Supplied material:
-----

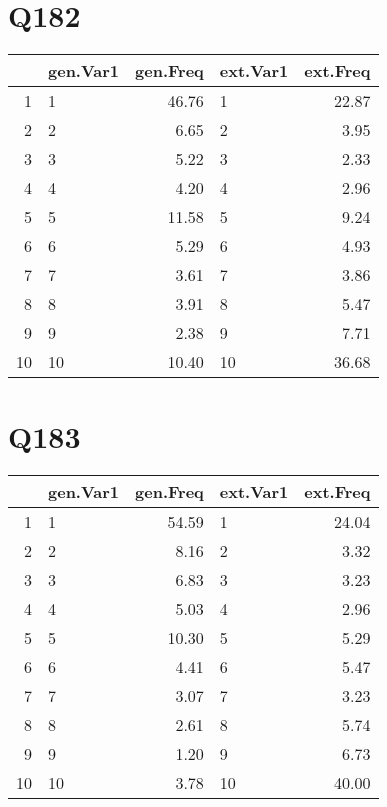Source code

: \documentclass{amsart}
\begin{document}
\section{Q182}
\begin{table}[ht]
\centering
\begin{tabular}{rlrlr}
  \hline
 & gen.Var1 & gen.Freq & ext.Var1 & ext.Freq \\ 
  \hline
1 & 1 & 46.76 & 1 & 22.87 \\ 
  2 & 2 & 6.65 & 2 & 3.95 \\ 
  3 & 3 & 5.22 & 3 & 2.33 \\ 
  4 & 4 & 4.20 & 4 & 2.96 \\ 
  5 & 5 & 11.58 & 5 & 9.24 \\ 
  6 & 6 & 5.29 & 6 & 4.93 \\ 
  7 & 7 & 3.61 & 7 & 3.86 \\ 
  8 & 8 & 3.91 & 8 & 5.47 \\ 
  9 & 9 & 2.38 & 9 & 7.71 \\ 
  10 & 10 & 10.40 & 10 & 36.68 \\ 
   \hline
\end{tabular}
\end{table}

\section{Q183}
\begin{table}[ht]
\centering
\begin{tabular}{rlrlr}
  \hline
 & gen.Var1 & gen.Freq & ext.Var1 & ext.Freq \\ 
  \hline
1 & 1 & 54.59 & 1 & 24.04 \\ 
  2 & 2 & 8.16 & 2 & 3.32 \\ 
  3 & 3 & 6.83 & 3 & 3.23 \\ 
  4 & 4 & 5.03 & 4 & 2.96 \\ 
  5 & 5 & 10.30 & 5 & 5.29 \\ 
  6 & 6 & 4.41 & 6 & 5.47 \\ 
  7 & 7 & 3.07 & 7 & 3.23 \\ 
  8 & 8 & 2.61 & 8 & 5.74 \\ 
  9 & 9 & 1.20 & 9 & 6.73 \\ 
  10 & 10 & 3.78 & 10 & 40.00 \\ 
   \hline
\end{tabular}
\end{table}
\end{document}

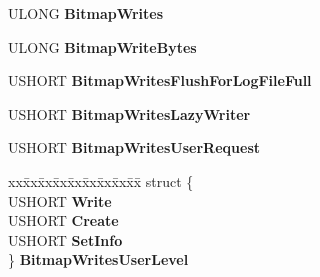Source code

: \begin{DoxyCompactItemize}
U\+L\+O\+NG {\bfseries Bitmap\+Writes}
\item 
\mbox{\label{struct___n_t_f_s___s_t_a_t_i_s_t_i_c_s_aa858589249780f6b23886d483233ded3}} 
U\+L\+O\+NG {\bfseries Bitmap\+Write\+Bytes}
\item 
\mbox{\label{struct___n_t_f_s___s_t_a_t_i_s_t_i_c_s_a97eaf923c6e2e7d785fc3c3883bad831}} 
U\+S\+H\+O\+RT {\bfseries Bitmap\+Writes\+Flush\+For\+Log\+File\+Full}
\item 
\mbox{\label{struct___n_t_f_s___s_t_a_t_i_s_t_i_c_s_ae6af125bb9d6b7ebf975ccd98b969893}} 
U\+S\+H\+O\+RT {\bfseries Bitmap\+Writes\+Lazy\+Writer}
\item 
\mbox{\label{struct___n_t_f_s___s_t_a_t_i_s_t_i_c_s_a7bb9efa1a35629601ed728748c8e3aa6}} 
U\+S\+H\+O\+RT {\bfseries Bitmap\+Writes\+User\+Request}
\item 
\mbox{\label{struct___n_t_f_s___s_t_a_t_i_s_t_i_c_s_a0e8525c582b2065e1a8e0d03aa7365f8}} 
\begin{tabbing}
xx\=xx\=xx\=xx\=xx\=xx\=xx\=xx\=xx\=\kill
struct \{\\
\>USHORT {\bfseries Write}\\
\>USHORT {\bfseries Create}\\
\>USHORT {\bfseries SetInfo}\\
\} {\bfseries BitmapWritesUserLevel}\\


\end{tabbing}
\end{DoxyCompactItemize}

-----

What the task requires: Only text belongs in the copy: repeat each line of the data exactly and leave out the pictures.

Problem solution:
Source code

: \documentclass{amsart}
\begin{document}
\section{Q182}
\begin{table}[ht]
\centering
\begin{tabular}{rlrlr}
  \hline
 & gen.Var1 & gen.Freq & ext.Var1 & ext.Freq \\ 
  \hline
1 & 1 & 46.76 & 1 & 22.87 \\ 
  2 & 2 & 6.65 & 2 & 3.95 \\ 
  3 & 3 & 5.22 & 3 & 2.33 \\ 
  4 & 4 & 4.20 & 4 & 2.96 \\ 
  5 & 5 & 11.58 & 5 & 9.24 \\ 
  6 & 6 & 5.29 & 6 & 4.93 \\ 
  7 & 7 & 3.61 & 7 & 3.86 \\ 
  8 & 8 & 3.91 & 8 & 5.47 \\ 
  9 & 9 & 2.38 & 9 & 7.71 \\ 
  10 & 10 & 10.40 & 10 & 36.68 \\ 
   \hline
\end{tabular}
\end{table}

\section{Q183}
\begin{table}[ht]
\centering
\begin{tabular}{rlrlr}
  \hline
 & gen.Var1 & gen.Freq & ext.Var1 & ext.Freq \\ 
  \hline
1 & 1 & 54.59 & 1 & 24.04 \\ 
  2 & 2 & 8.16 & 2 & 3.32 \\ 
  3 & 3 & 6.83 & 3 & 3.23 \\ 
  4 & 4 & 5.03 & 4 & 2.96 \\ 
  5 & 5 & 10.30 & 5 & 5.29 \\ 
  6 & 6 & 4.41 & 6 & 5.47 \\ 
  7 & 7 & 3.07 & 7 & 3.23 \\ 
  8 & 8 & 2.61 & 8 & 5.74 \\ 
  9 & 9 & 1.20 & 9 & 6.73 \\ 
  10 & 10 & 3.78 & 10 & 40.00 \\ 
   \hline
\end{tabular}
\end{table}
\end{document}

Source code

: \begin{DoxyCompactItemize}
U\+L\+O\+NG {\bfseries Bitmap\+Writes}
\item 
\mbox{\label{struct___n_t_f_s___s_t_a_t_i_s_t_i_c_s_aa858589249780f6b23886d483233ded3}} 
U\+L\+O\+NG {\bfseries Bitmap\+Write\+Bytes}
\item 
\mbox{\label{struct___n_t_f_s___s_t_a_t_i_s_t_i_c_s_a97eaf923c6e2e7d785fc3c3883bad831}} 
U\+S\+H\+O\+RT {\bfseries Bitmap\+Writes\+Flush\+For\+Log\+File\+Full}
\item 
\mbox{\label{struct___n_t_f_s___s_t_a_t_i_s_t_i_c_s_ae6af125bb9d6b7ebf975ccd98b969893}} 
U\+S\+H\+O\+RT {\bfseries Bitmap\+Writes\+Lazy\+Writer}
\item 
\mbox{\label{struct___n_t_f_s___s_t_a_t_i_s_t_i_c_s_a7bb9efa1a35629601ed728748c8e3aa6}} 
U\+S\+H\+O\+RT {\bfseries Bitmap\+Writes\+User\+Request}
\item 
\mbox{\label{struct___n_t_f_s___s_t_a_t_i_s_t_i_c_s_a0e8525c582b2065e1a8e0d03aa7365f8}} 
\begin{tabbing}
xx\=xx\=xx\=xx\=xx\=xx\=xx\=xx\=xx\=\kill
struct \{\\
\>USHORT {\bfseries Write}\\
\>USHORT {\bfseries Create}\\
\>USHORT {\bfseries SetInfo}\\
\} {\bfseries BitmapWritesUserLevel}\\


\end{tabbing}
\end{DoxyCompactItemize}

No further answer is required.